Missouri’s biggest crayfish is table worthy.
They’re big, bold, and mostly unseen except to devoted followers of an Ozark dining delicacy. Meet the longpincered crayfish. What enables them to rule a watery world — their massive size — also makes them tasty table fare.
A Size Above the Rest
On a summer night, shine a flashlight down into Table Rock Lake’s shallow water and you may be startled by lobster-looking crayfish scurrying among the rocks. Many a youngster and grownup has turned over stones in a stream and carefully grabbed a 2- or 3-inch-long “crawdad” behind the head to avoid the pincers. So, in comparison, imagine seeing the longpincered crayfish that can be 6 inches long from tail to snout, plus its 3 inch pincers.
“I think they’re great,” said Bob DiStefano, an MDC resource scientist who has studied longpincered crayfish.

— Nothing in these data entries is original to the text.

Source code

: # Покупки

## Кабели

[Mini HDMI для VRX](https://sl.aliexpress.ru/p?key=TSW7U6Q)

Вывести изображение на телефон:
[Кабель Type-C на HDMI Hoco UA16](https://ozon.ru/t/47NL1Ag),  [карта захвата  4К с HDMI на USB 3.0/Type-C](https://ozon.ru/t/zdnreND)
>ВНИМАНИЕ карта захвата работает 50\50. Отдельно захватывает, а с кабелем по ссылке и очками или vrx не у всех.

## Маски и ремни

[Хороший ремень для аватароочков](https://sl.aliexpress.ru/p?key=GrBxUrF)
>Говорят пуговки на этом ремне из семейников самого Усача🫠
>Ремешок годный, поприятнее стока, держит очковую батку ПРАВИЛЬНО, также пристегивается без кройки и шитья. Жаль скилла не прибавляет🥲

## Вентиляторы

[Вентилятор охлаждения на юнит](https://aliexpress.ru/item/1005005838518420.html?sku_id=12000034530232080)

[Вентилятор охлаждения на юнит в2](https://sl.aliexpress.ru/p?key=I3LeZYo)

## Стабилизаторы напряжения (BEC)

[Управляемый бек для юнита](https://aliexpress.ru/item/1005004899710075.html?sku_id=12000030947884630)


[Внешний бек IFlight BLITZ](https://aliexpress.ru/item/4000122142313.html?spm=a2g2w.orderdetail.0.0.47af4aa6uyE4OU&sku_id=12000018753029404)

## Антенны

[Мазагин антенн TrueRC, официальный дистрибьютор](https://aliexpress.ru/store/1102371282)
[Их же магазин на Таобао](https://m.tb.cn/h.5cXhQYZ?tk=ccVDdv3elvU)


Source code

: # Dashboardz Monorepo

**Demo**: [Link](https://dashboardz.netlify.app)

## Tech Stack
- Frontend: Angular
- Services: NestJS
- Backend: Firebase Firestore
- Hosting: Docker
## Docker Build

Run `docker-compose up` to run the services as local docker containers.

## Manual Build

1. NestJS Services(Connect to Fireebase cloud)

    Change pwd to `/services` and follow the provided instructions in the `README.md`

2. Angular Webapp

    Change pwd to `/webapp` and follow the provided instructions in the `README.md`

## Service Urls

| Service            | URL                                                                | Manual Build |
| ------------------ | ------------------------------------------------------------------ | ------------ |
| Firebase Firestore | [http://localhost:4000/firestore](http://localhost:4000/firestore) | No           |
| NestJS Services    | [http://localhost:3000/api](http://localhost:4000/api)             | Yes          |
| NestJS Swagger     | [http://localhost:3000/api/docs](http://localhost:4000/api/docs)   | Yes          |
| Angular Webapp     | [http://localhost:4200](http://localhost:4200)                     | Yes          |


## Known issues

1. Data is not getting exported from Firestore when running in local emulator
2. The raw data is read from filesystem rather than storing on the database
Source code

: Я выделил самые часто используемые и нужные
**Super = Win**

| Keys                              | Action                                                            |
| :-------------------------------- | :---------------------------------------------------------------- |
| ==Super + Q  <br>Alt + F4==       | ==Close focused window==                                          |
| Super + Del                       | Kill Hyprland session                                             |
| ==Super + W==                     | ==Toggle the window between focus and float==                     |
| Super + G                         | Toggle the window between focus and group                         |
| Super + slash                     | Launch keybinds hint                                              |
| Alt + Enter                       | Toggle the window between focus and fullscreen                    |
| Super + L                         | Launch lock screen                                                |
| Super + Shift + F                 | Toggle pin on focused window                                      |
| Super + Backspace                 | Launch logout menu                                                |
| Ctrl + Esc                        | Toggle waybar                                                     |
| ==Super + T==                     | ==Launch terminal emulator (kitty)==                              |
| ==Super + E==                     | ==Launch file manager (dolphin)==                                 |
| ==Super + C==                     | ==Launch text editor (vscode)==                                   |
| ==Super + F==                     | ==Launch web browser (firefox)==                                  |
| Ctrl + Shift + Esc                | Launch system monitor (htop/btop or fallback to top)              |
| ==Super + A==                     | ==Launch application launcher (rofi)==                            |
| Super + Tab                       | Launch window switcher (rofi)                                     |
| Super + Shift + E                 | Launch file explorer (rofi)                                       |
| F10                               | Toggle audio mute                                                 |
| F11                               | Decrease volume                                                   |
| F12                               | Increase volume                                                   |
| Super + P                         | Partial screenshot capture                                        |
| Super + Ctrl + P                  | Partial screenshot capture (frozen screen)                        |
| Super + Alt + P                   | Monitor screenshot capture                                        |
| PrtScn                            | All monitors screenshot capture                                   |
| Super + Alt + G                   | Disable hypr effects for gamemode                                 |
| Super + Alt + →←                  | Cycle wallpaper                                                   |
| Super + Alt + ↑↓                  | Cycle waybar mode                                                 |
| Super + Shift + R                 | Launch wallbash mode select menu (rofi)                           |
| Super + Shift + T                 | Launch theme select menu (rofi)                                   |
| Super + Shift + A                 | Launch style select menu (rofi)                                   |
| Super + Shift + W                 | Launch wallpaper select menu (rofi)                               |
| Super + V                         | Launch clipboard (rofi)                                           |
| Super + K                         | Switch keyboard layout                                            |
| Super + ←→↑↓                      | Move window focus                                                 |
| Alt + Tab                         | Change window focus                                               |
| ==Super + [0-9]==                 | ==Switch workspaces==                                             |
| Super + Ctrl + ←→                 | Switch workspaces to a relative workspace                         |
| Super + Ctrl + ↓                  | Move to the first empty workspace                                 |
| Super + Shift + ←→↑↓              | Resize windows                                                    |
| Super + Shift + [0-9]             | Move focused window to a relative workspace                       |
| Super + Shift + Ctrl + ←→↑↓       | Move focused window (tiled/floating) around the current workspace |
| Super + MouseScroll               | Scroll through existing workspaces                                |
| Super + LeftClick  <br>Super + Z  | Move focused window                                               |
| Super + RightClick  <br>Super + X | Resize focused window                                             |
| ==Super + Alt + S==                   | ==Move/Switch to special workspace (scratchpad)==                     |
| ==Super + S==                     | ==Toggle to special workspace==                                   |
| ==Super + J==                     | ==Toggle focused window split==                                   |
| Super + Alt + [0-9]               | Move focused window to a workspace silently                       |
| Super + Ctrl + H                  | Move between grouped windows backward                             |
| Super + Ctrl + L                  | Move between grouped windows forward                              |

The crustacean that science knows as Faxonius longidigitus is Missouri’s largest crayfish and one of the nation’s largest. It is found only in streams in the White River basin and lakes such as Table Rock and Bull Shoals. Its long, slender pincers are bluish-green with yellowish knobs. The abdomen and carapace are olive tan with bright red spots.
“They’re a very cool species,” DiStefano said. “They’re pretty, they’re large, and they’re a little bit cantankerous. And they taste great.”
Trapped and Studied
MDC researchers have trapped crayfish for studies, and DiStefano has spent hours scuba diving in Table Rock Lake to watch them. Most crayfish are active only at night to avoid sight feeding predators. But he watched longpincered crayfish active in the daylight hours looking for food on the bottom where they live among the lake bed’s chunk rock.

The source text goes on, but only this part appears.